■ DIRECTIONS FOR THIS TASK
Except for the images, repeat the entries below word for word.
━━━ LISTED ENTRIES ━━━
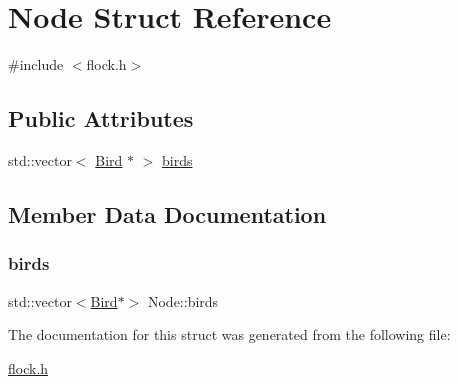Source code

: \hypertarget{structNode}{}\section{Node Struct Reference}
\label{structNode}


{\ttfamily \#include $<$flock.\+h$>$}

\subsection*{Public Attributes}
\begin{DoxyCompactItemize}
\item 
std\+::vector$<$ \hyperlink{classBird}{Bird} $\ast$ $>$ \hyperlink{structNode_a6649eb5fac4e4c97f592b823a5b113ed}{birds}
\end{DoxyCompactItemize}


\subsection{Member Data Documentation}
\mbox{\label{structNode_a6649eb5fac4e4c97f592b823a5b113ed}} 
\subsubsection{\texorpdfstring{birds}{birds}}
{\footnotesize\ttfamily std\+::vector$<$\hyperlink{classBird}{Bird}$\ast$$>$ Node\+::birds}



The documentation for this struct was generated from the following file\+:\begin{DoxyCompactItemize}
\item 
\hyperlink{flock_8h}{flock.\+h}\end{DoxyCompactItemize}
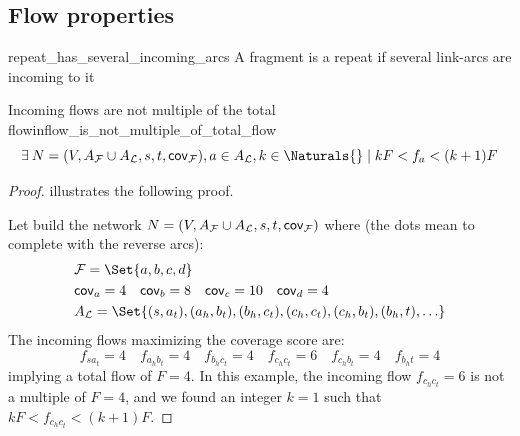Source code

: \subsection{Flow properties}

\begin{proposition}{}{repeat_has_several_incoming_arcs}
  A fragment is a repeat if several link-arcs are incoming to it
\end{proposition}

\begin{proposition}{Incoming flows are not multiple of the total flow}{inflow_is_not_multiple_of_total_flow}
  \[
    \exists N = (V, A_\Fragments{} \cup A_\Links{}, s, t, \cov{\Fragments{}}), a \in A_\Links{}, k \in \Naturals{}
    \mid k F < f_a < (k + 1) F
  \]
\end{proposition}

\begin{proof}
   illustrates the following proof.

  Let build the network \(N = (V, A_{\mathcal{F}}{} \cup A_{\mathcal{L}}{}, s, t, \mathsf{cov}_{\mathcal{F}{}})\) where (the dots mean to complete with the reverse arcs):
  \begin{align*}
    & \Fragments{} = \Set{a, b, c, d} \\
    & \cov{a} = 4 \quad \cov{b} = 8 \quad \cov{c} = 10 \quad \cov{d} = 4 \\
    & A_\Links{} = \Set{
      (s, a_t), (a_h, b_t), (b_h, c_t), (c_h, c_t), (c_h, b_t), (b_h, t), \ldots
    }
  \end{align*}
  The incoming flows maximizing the coverage score are:
  \[
    f_{s a_t} = 4 \quad f_{a_h b_t} = 4 \quad f_{b_h c_t} = 4 \quad f_{c_h c_t} = 6 \quad f_{c_h b_t} = 4 \quad f_{b_h t} = 4
  \] implying a total flow of \(F = 4\).
  In this example, the incoming flow \(f_{c_h c_t} = 6\) is not a multiple of \(F = 4\), and we found an integer \(k = 1\) such that \(k F < f_{c_h c_t} < (k + 1) F\).
\end{proof}

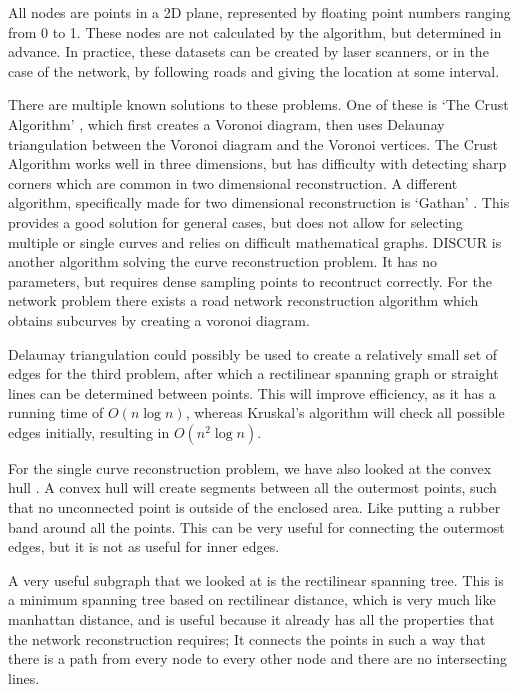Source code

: \documentclass[11pt]{article}
\begin{document}
All nodes are points in a 2D plane, represented by floating point numbers ranging from 0 to 1. These nodes are not calculated by the algorithm, but determined in advance. In practice, these datasets can be created by laser scanners, or in the case of the network, by following roads and giving the location at some interval.

There are multiple known solutions to these problems. One of these is `The Crust Algorithm' \cite{crust}, which first creates a Voronoi diagram, then uses Delaunay triangulation between the Voronoi diagram and the Voronoi vertices. The Crust Algorithm works well in three dimensions, but has difficulty with detecting sharp corners which are common in two dimensional reconstruction.
A different algorithm, specifically made for two dimensional reconstruction is `Gathan' \cite{gathan}. This provides a good solution for general cases, but does not allow for selecting multiple or single curves and relies on difficult mathematical graphs.
DISCUR \cite{discur} is another algorithm solving the curve reconstruction problem. It has no parameters, but requires dense sampling points to recontruct correctly.
For the network problem there exists a road network reconstruction algorithm \cite{chen} which obtains subcurves by creating a voronoi diagram.

Delaunay triangulation \cite{delaunay} could possibly be used to create a relatively small set of edges for the third problem, after which a rectilinear spanning graph or straight lines can be determined between points. This will improve efficiency, as it has a running time of $O(n \log{n})$, whereas Kruskal's algorithm will check all possible edges initially, resulting in $O(n^2 \log{n})$.

For the single curve reconstruction problem, we have also looked at the convex hull \cite{convex}. A convex hull will create segments between all the outermost points, such that no unconnected point is outside of the enclosed area. Like putting a rubber band around all the points. This can be very useful for connecting the outermost edges, but it is not as useful for inner edges.

A very useful subgraph that we looked at is the rectilinear spanning tree. This is a minimum spanning tree based on rectilinear distance, which is very much like manhattan distance, and is useful because it already has all the properties that the network reconstruction requires; It connects the points in such a way that there is a path from every node to every other node and there are no intersecting lines.
\end{document}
━━━
■ SOLUTION FOR THIS EXERCISE
Source code

: \hypertarget{structNode}{}\section{Node Struct Reference}
\label{structNode}


{\ttfamily \#include $<$flock.\+h$>$}

\subsection*{Public Attributes}
\begin{DoxyCompactItemize}
\item 
std\+::vector$<$ \hyperlink{classBird}{Bird} $\ast$ $>$ \hyperlink{structNode_a6649eb5fac4e4c97f592b823a5b113ed}{birds}
\end{DoxyCompactItemize}


\subsection{Member Data Documentation}
\mbox{\label{structNode_a6649eb5fac4e4c97f592b823a5b113ed}} 
\subsubsection{\texorpdfstring{birds}{birds}}
{\footnotesize\ttfamily std\+::vector$<$\hyperlink{classBird}{Bird}$\ast$$>$ Node\+::birds}



The documentation for this struct was generated from the following file\+:\begin{DoxyCompactItemize}
\item 
\hyperlink{flock_8h}{flock.\+h}\end{DoxyCompactItemize}
Source code

: \subsection{Flow properties}

\begin{proposition}{}{repeat_has_several_incoming_arcs}
  A fragment is a repeat if several link-arcs are incoming to it
\end{proposition}

\begin{proposition}{Incoming flows are not multiple of the total flow}{inflow_is_not_multiple_of_total_flow}
  \[
    \exists N = (V, A_\Fragments{} \cup A_\Links{}, s, t, \cov{\Fragments{}}), a \in A_\Links{}, k \in \Naturals{}
    \mid k F < f_a < (k + 1) F
  \]
\end{proposition}

\begin{proof}
   illustrates the following proof.

  Let build the network \(N = (V, A_{\mathcal{F}}{} \cup A_{\mathcal{L}}{}, s, t, \mathsf{cov}_{\mathcal{F}{}})\) where (the dots mean to complete with the reverse arcs):
  \begin{align*}
    & \Fragments{} = \Set{a, b, c, d} \\
    & \cov{a} = 4 \quad \cov{b} = 8 \quad \cov{c} = 10 \quad \cov{d} = 4 \\
    & A_\Links{} = \Set{
      (s, a_t), (a_h, b_t), (b_h, c_t), (c_h, c_t), (c_h, b_t), (b_h, t), \ldots
    }
  \end{align*}
  The incoming flows maximizing the coverage score are:
  \[
    f_{s a_t} = 4 \quad f_{a_h b_t} = 4 \quad f_{b_h c_t} = 4 \quad f_{c_h c_t} = 6 \quad f_{c_h b_t} = 4 \quad f_{b_h t} = 4
  \] implying a total flow of \(F = 4\).
  In this example, the incoming flow \(f_{c_h c_t} = 6\) is not a multiple of \(F = 4\), and we found an integer \(k = 1\) such that \(k F < f_{c_h c_t} < (k + 1) F\).
\end{proof}

Source code

: \documentclass[11pt]{article}
\begin{document}
All nodes are points in a 2D plane, represented by floating point numbers ranging from 0 to 1. These nodes are not calculated by the algorithm, but determined in advance. In practice, these datasets can be created by laser scanners, or in the case of the network, by following roads and giving the location at some interval.

There are multiple known solutions to these problems. One of these is `The Crust Algorithm' \cite{crust}, which first creates a Voronoi diagram, then uses Delaunay triangulation between the Voronoi diagram and the Voronoi vertices. The Crust Algorithm works well in three dimensions, but has difficulty with detecting sharp corners which are common in two dimensional reconstruction.
A different algorithm, specifically made for two dimensional reconstruction is `Gathan' \cite{gathan}. This provides a good solution for general cases, but does not allow for selecting multiple or single curves and relies on difficult mathematical graphs.
DISCUR \cite{discur} is another algorithm solving the curve reconstruction problem. It has no parameters, but requires dense sampling points to recontruct correctly.
For the network problem there exists a road network reconstruction algorithm \cite{chen} which obtains subcurves by creating a voronoi diagram.

Delaunay triangulation \cite{delaunay} could possibly be used to create a relatively small set of edges for the third problem, after which a rectilinear spanning graph or straight lines can be determined between points. This will improve efficiency, as it has a running time of $O(n \log{n})$, whereas Kruskal's algorithm will check all possible edges initially, resulting in $O(n^2 \log{n})$.

For the single curve reconstruction problem, we have also looked at the convex hull \cite{convex}. A convex hull will create segments between all the outermost points, such that no unconnected point is outside of the enclosed area. Like putting a rubber band around all the points. This can be very useful for connecting the outermost edges, but it is not as useful for inner edges.

A very useful subgraph that we looked at is the rectilinear spanning tree. This is a minimum spanning tree based on rectilinear distance, which is very much like manhattan distance, and is useful because it already has all the properties that the network reconstruction requires; It connects the points in such a way that there is a path from every node to every other node and there are no intersecting lines.
\end{document}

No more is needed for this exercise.